Elle me prépare son lit quand je viens à Paris. Elle me remet son double de clés, il n’y a rien à expliquer. Je sais déjà où est le jus de fruits, la vaisselle, le poivre gris et le gros sel. Je connais déjà ses manières, je sais déjà qu’il n’y en aura pas. Je sais déjà qu’elle arrivera à l’improviste avec le petit déjeuner, s’il n’est pas déjà prêt. Je sais qu’elle se fout de ma tasse dans l’évier, car elle sait que dans quelques heures tout sera nettoyé. Je sais qu’il y a ce grain de folie partagé, cette spontanéité, et cette absence de jugement, qui me plaît.

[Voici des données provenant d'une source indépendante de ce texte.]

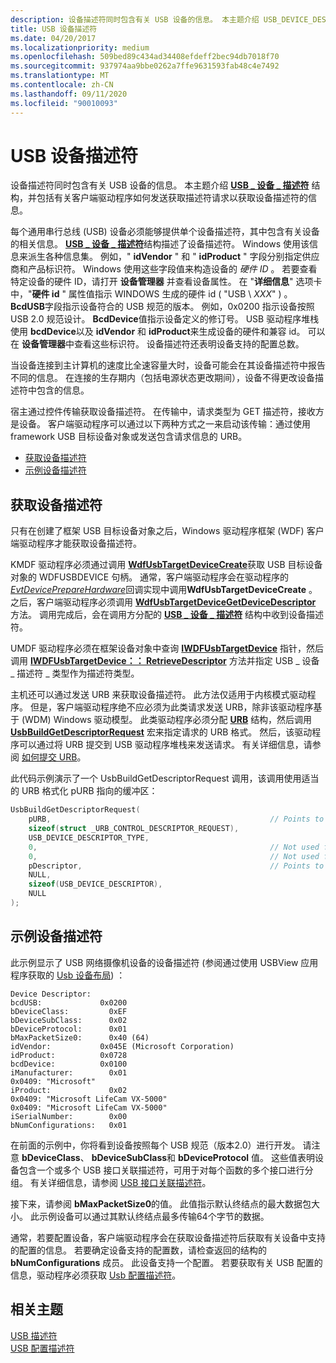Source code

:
 ```yaml
---
description: 设备描述符同时包含有关 USB 设备的信息。 本主题介绍 USB_DEVICE_DESCRIPTOR 的结构，并包括有关客户端驱动程序如何发送获取描述符请求以获取设备描述符的信息。
title: USB 设备描述符
ms.date: 04/20/2017
ms.localizationpriority: medium
ms.openlocfilehash: 509bed89c434ad34408efdeff2bec94db7018f70
ms.sourcegitcommit: 937974aa9bbe0262a7ffe9631593fab48c4e7492
ms.translationtype: MT
ms.contentlocale: zh-CN
ms.lasthandoff: 09/11/2020
ms.locfileid: "90010093"
---
```

# <a name="usb-device-descriptors"></a>USB 设备描述符


设备描述符同时包含有关 USB 设备的信息。 本主题介绍 [**USB \_ 设备 \_ 描述符**](/windows-hardware/drivers/ddi/usbspec/ns-usbspec-_usb_device_descriptor) 结构，并包括有关客户端驱动程序如何发送获取描述符请求以获取设备描述符的信息。

每个通用串行总线 (USB) 设备必须能够提供单个设备描述符，其中包含有关设备的相关信息。 [**USB \_ 设备 \_ 描述符**](/windows-hardware/drivers/ddi/usbspec/ns-usbspec-_usb_device_descriptor)结构描述了设备描述符。 Windows 使用该信息来派生各种信息集。 例如，" **idVendor** " 和 " **idProduct** " 字段分别指定供应商和产品标识符。 Windows 使用这些字段值来构造设备的 *硬件 ID* 。 若要查看特定设备的硬件 ID，请打开 **设备管理器** 并查看设备属性。 在 "**详细信息**" 选项卡中，"**硬件 id** " 属性值指示 WINDOWS 生成的硬件 id ( "USB \\ *XXX*" ) 。 **BcdUSB**字段指示设备符合的 USB 规范的版本。 例如，0x0200 指示设备按照 USB 2.0 规范设计。 **BcdDevice**值指示设备定义的修订号。 USB 驱动程序堆栈使用 **bcdDevice**以及 **idVendor** 和 **idProduct**来生成设备的硬件和兼容 id。 可以在 **设备管理器**中查看这些标识符。 设备描述符还表明设备支持的配置总数。

当设备连接到主计算机的速度比全速容量大时，设备可能会在其设备描述符中报告不同的信息。 在连接的生存期内（包括电源状态更改期间），设备不得更改设备描述符中包含的信息。

宿主通过控件传输获取设备描述符。 在传输中，请求类型为 GET 描述符，接收方是设备。 客户端驱动程序可以通过以下两种方式之一来启动该传输：通过使用 framework USB 目标设备对象或发送包含请求信息的 URB。

-   [获取设备描述符](#getting-the-device-descriptor)
-   [示例设备描述符](#sample-device-descriptor)

## <a name="getting-the-device-descriptor"></a>获取设备描述符


只有在创建了框架 USB 目标设备对象之后，Windows 驱动程序框架 (WDF) 客户端驱动程序才能获取设备描述符。

KMDF 驱动程序必须通过调用 [**WdfUsbTargetDeviceCreate**](/windows-hardware/drivers/ddi/wdfusb/nf-wdfusb-wdfusbtargetdevicecreate)获取 USB 目标设备对象的 WDFUSBDEVICE 句柄。 通常，客户端驱动程序会在驱动程序的[*EvtDevicePrepareHardware*](/windows-hardware/drivers/ddi/wdfdevice/nc-wdfdevice-evt_wdf_device_prepare_hardware)回调实现中调用**WdfUsbTargetDeviceCreate** 。 之后，客户端驱动程序必须调用 [**WdfUsbTargetDeviceGetDeviceDescriptor**](/windows-hardware/drivers/ddi/wdfusb/nf-wdfusb-wdfusbtargetdevicegetdevicedescriptor) 方法。 调用完成后，会在调用方分配的 [**USB \_ 设备 \_ 描述符**](/windows-hardware/drivers/ddi/usbspec/ns-usbspec-_usb_device_descriptor) 结构中收到设备描述符。

UMDF 驱动程序必须在框架设备对象中查询 [**IWDFUsbTargetDevice**](/windows-hardware/drivers/ddi/wudfusb/nn-wudfusb-iwdfusbtargetdevice) 指针，然后调用 [**IWDFUsbTargetDevice：： RetrieveDescriptor**](https://msdn.microsoft.com/library/windows/hardware/ff560362_retrievedescriptor) 方法并指定 USB \_ 设备 \_ 描述符 \_ 类型作为描述符类型。

主机还可以通过发送 URB 来获取设备描述符。 此方法仅适用于内核模式驱动程序。 但是，客户端驱动程序绝不应必须为此类请求发送 URB，除非该驱动程序基于 (WDM) Windows 驱动模型。 此类驱动程序必须分配 [**URB**](/windows-hardware/drivers/ddi/usb/ns-usb-_urb) 结构，然后调用 [**UsbBuildGetDescriptorRequest**](/previous-versions/ff538943(v=vs.85)) 宏来指定请求的 URB 格式。 然后，该驱动程序可以通过将 URB 提交到 USB 驱动程序堆栈来发送请求。 有关详细信息，请参阅 [如何提交 URB](send-requests-to-the-usb-driver-stack.md)。

此代码示例演示了一个 UsbBuildGetDescriptorRequest 调用，该调用使用适当的 URB 格式化 pURB 指向的缓冲区：

```cpp
UsbBuildGetDescriptorRequest(
    pURB,                                                 // Points to the URB to be formatted
    sizeof(struct _URB_CONTROL_DESCRIPTOR_REQUEST),
    USB_DEVICE_DESCRIPTOR_TYPE,
    0,                                                    // Not used for device descriptors
    0,                                                    // Not used for device descriptors
    pDescriptor,                                          // Points to a USB_DEVICE_DESCRIPTOR structure
    NULL,
    sizeof(USB_DEVICE_DESCRIPTOR),
    NULL
);
```

## <a name="sample-device-descriptor"></a>示例设备描述符


此示例显示了 USB 网络摄像机设备的设备描述符 (参阅通过使用 USBView 应用程序获取的 [Usb 设备布局](usb-device-layout.md)) ：

``` syntax
Device Descriptor:
bcdUSB:             0x0200
bDeviceClass:         0xEF
bDeviceSubClass:      0x02
bDeviceProtocol:      0x01
bMaxPacketSize0:      0x40 (64)
idVendor:           0x045E (Microsoft Corporation)
idProduct:          0x0728
bcdDevice:          0x0100
iManufacturer:        0x01
0x0409: "Microsoft"
iProduct:             0x02
0x0409: "Microsoft LifeCam VX-5000"
0x0409: "Microsoft LifeCam VX-5000"
iSerialNumber:        0x00
bNumConfigurations:   0x01
```

在前面的示例中，你将看到设备按照每个 USB 规范（版本2.0）进行开发。 请注意 **bDeviceClass**、 **bDeviceSubClass**和 **bDeviceProtocol** 值。 这些值表明设备包含一个或多个 USB 接口关联描述符，可用于对每个函数的多个接口进行分组。 有关详细信息，请参阅 [USB 接口关联描述符](usb-interface-association-descriptor.md)。

接下来，请参阅 **bMaxPacketSize0**的值。 此值指示默认终结点的最大数据包大小。 此示例设备可以通过其默认终结点最多传输64个字节的数据。

通常，若要配置设备，客户端驱动程序会在获取设备描述符后获取有关设备中支持的配置的信息。 若要确定设备支持的配置数，请检查返回的结构的 **bNumConfigurations** 成员。 此设备支持一个配置。 若要获取有关 USB 配置的信息，驱动程序必须获取 [Usb 配置描述符](usb-configuration-descriptors.md)。

## <a name="related-topics"></a>相关主题
[USB 描述符](usb-descriptors.md)  
[USB 配置描述符](usb-configuration-descriptors.md)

J’aime nos confidences tout autant que nos silences. Elle me parlera de ce mec, c’est certain. Elle me demandera sûrement où je serai le lendemain. Elle lira ses poèmes du fauteuil d’à côté, pendant que – doucement mais sûrement – je partirai avec Morphée. Elle mettra la musique, elle chantera, et moi aussi ça m’arrivera. Parfois elle parlera, et je ne serai pas tout à fait là, plus tout à fait là. Elle le sait. Je le sais. On s’y fait, et on s’en fout. Surtout. Laurence, c’est ce petit bout de femme qui dans ma vie fait toute la différence.